The present outbreak investigation confirms the usefulness of molecular typing techniques to elucidate the epidemiology of influenza cross‐transmission. Initially, it was hypothesized that a single strain would have affected the whole institution during the entire outbreak period; to the contrary, phylogenetic analysis revealed five different clusters of influenza viruses circulating on specific floors, linked to close contacts of index patients. This result suggests multiple introductions into the geriatric institution of influenza A (H3N2) variants of different genetic groups circulating in the community.

Elderly persons are at high risk of developing serious complications and functional decline after influenza infection. Vaccination has been advocated as the cornerstone to reduce influenza complications and deaths in elderly adults.25 Older adults should benefit from vaccination, as well as close family contacts and HCWs.26 Although definite evidence about the effectiveness of influenza vaccination of HCWs for reducing nosocomial spread is lacking,27 several studies and a recent meta‐analysis have suggested a benefit to residents of nursing homes when staff had high vaccination rates.8, 28 These findings indicate that the low vaccination rate of HCWs in the current authors' institution might have played an important role in sustaining the outbreak by fostering nosocomial circulation of influenza.

Oseltamivir prophylaxis in case of documented exposure may be considered for high‐risk patients, but its effectiveness could not be evaluated because of the small number of patients who received antiviral prophylaxis in this study.
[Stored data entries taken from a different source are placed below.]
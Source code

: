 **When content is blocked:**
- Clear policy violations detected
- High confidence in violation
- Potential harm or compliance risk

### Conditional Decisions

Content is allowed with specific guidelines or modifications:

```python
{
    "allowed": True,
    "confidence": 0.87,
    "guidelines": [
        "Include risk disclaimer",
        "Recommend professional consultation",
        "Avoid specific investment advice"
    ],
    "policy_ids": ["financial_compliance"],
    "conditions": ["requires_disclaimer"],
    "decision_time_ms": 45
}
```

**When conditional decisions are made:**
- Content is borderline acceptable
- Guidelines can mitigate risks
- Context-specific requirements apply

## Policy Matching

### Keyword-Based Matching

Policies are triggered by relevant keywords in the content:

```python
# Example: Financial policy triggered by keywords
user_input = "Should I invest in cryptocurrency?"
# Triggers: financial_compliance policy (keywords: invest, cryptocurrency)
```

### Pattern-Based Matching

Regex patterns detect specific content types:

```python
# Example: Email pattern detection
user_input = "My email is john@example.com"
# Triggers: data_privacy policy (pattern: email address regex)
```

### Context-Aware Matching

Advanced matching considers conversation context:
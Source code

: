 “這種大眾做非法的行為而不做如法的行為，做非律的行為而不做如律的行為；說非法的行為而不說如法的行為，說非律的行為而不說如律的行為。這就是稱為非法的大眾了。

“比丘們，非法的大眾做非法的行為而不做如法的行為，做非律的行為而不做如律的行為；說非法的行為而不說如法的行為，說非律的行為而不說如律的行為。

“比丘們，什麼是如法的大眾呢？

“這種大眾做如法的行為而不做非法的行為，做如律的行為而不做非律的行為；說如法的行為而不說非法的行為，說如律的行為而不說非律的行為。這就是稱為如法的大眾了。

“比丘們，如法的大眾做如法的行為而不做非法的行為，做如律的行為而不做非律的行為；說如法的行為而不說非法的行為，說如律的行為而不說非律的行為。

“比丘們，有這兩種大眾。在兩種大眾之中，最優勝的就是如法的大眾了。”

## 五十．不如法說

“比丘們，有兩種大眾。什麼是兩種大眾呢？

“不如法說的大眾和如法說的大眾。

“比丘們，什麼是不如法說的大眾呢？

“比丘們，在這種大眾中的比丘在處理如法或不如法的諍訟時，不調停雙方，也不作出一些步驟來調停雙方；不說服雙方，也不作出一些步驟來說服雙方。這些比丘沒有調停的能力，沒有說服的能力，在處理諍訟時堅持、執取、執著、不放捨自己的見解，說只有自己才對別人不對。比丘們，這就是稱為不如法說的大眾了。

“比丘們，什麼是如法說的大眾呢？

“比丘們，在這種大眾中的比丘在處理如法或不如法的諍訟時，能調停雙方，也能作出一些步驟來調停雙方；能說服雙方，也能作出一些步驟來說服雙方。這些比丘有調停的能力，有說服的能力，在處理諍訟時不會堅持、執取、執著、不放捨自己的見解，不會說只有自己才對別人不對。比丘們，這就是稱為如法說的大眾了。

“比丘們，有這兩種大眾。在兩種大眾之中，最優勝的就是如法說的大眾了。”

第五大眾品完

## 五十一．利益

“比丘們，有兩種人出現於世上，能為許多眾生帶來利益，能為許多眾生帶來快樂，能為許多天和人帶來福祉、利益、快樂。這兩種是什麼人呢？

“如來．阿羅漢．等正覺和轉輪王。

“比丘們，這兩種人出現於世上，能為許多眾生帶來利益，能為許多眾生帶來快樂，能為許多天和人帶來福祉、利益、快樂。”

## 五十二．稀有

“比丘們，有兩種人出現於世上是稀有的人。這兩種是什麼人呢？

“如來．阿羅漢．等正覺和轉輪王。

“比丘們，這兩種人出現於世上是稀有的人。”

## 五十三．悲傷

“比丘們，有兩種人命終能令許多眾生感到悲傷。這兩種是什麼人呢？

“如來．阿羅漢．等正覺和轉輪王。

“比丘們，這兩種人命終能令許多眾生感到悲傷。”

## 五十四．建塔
Antiviral treatment was given to 60% of patients with influenza, roughly half the patients who subsequently experienced clinical complications. Three of the seven patients who died had received oseltamivir.

Some limitations of this study merit consideration. First, there is potential detection bias because the viral load in samples from elderly adults is lower than from younger adults, although detection of respiratory viruses using rRT‐PCR in nasopharyngeal samples is a highly sensitive method, especially for influenza viruses.29 Second, HCWs or visitors were not tested using pharyngeal swabbing because of logistical barriers and ethical concerns. This lack of virological confirmation may have inflated the number of HCWs with suspected influenza. Third, not all symptomatic patients were immediately swabbed, especially if they were hospitalized at the start of the outbreak in rooms distant from the index cases. Furthermore, not all influenza virus genomes were sequenced, so the overall number of cases could have been underdetected, or there could have been misclassification of community‐ and healthcare‐acquired cases. Finally, it was not possible to verify the influenza vaccination status of most patients, so vaccine effectiveness could not be evaluated in this population.

There are few reports about the epidemiology of influenza transmission in geriatric hospitals. The present report demonstrates that large nosocomial outbreaks may occur within these institutions despite vaccination campaigns and efforts to improve preventive measures. It also shows that influenza remains a serious threat for institutionalized elderly people and highlights the need for better early syndromic surveillance and proactive infection control.